E The US Job Market Is Tighter Today Than It Was Just Before 2008-09 Financial Collapse

When it comes to the monthly labor force statistics, the unemployment rate and the number of unemployed are widely followed indicators that are regularly reported in the media. 

Unfortunately, less attention is paid to the US Department of Labor data which tracks monthly labor force turnover -- job openings, hires, quits, layoffs, and discharges. In this case, the data source is the Job Openings and Labor Turnover Survey or (JOLTS).

The turnover data dynamically tracks the flow of workers between the different labor force states -- employed, unemployed, and out of the labor force.

The advantage of the labor force turnover data is that it allows a fuller overview of the tightness of the job market by allowing comparisons of the number of unemployed seeking work and the number of unfilled job vacancies.

Based on recent data, there is little doubt that in the current anti-immigration era, that the US job market is facing serious worker shortages since the number of job openings exceeds the number of job seekers.

As one of the following charts illustrates, in the wake of the last recession, (i.e. back in July of 2009), there were 6.6 job seekers for every job vacancy which needed to be filled.  

As of last October, the ratio fell to 0.9. That is, there were more unfilled jobs in October of 2018 than workers seeking a job.

In fact, jobs openings have exceeded the number of unemployed workers available to fill those jobs since March of last year. March 2018 also marked the first-time job openings exceeded the number of unemployed workers since the BLS began tracking this data in December 2000.

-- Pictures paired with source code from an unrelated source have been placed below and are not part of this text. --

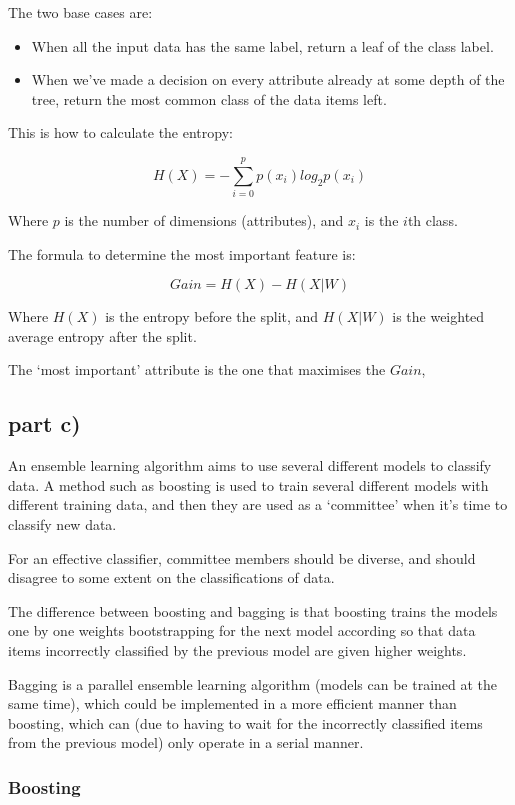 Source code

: \documentclass{article}
\begin{document}
The two base cases are:

\begin{itemize}
  \item When all the input data has the same label, return a leaf of the class
    label.
  \item When we've made a decision on every attribute already at some depth of
    the tree, return the most common class of the data items left.
\end{itemize}

This is how to calculate the entropy:

\[
  H(X) = -\sum\limits^p_{i=0}p(x_i)log_2p(x_i)
\]

Where $p$ is the number of dimensions (attributes), and $x_i$ is the $i$th
class.

The formula to determine the most important feature is:

\[
  Gain = H(X) - H(X|W)
\]  

Where $H(X)$ is the entropy before the split, and $H(X|W)$ is the weighted
average entropy after the split.

The `most important' attribute is the one that maximises the $Gain$,

\subsection*{part c)}

An ensemble learning algorithm aims to use several different models to classify
data. A method such as boosting is used to train several different models with
different training data, and then they are used as a `committee' when it's time
to classify new data.

For an effective classifier, committee members should be diverse, and should
disagree to some extent on the classifications of data.

The difference between boosting and bagging is that boosting trains the models
one by one weights bootstrapping for the next model according so that data items
incorrectly classified by the previous model are given higher weights.

Bagging is a parallel ensemble learning algorithm (models can be trained at the
same time), which could be implemented in a more efficient manner than boosting,
which can (due to having to wait for the incorrectly classified items from the
previous model) only operate in a serial manner.

\subsubsection*{Boosting}
\end{document}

In other words, both charts indicate that the US job market is tighter today than it was back before the financial collapse in 2008-09.

In December 2018 when the last recession began, there were 1.8 times more unemployed than vacant jobs, compared to the recent 0.9 recent ratio.

Of course, this analysis does not answer why, if the economy is actually beyond full employment, wage growth remains so modest?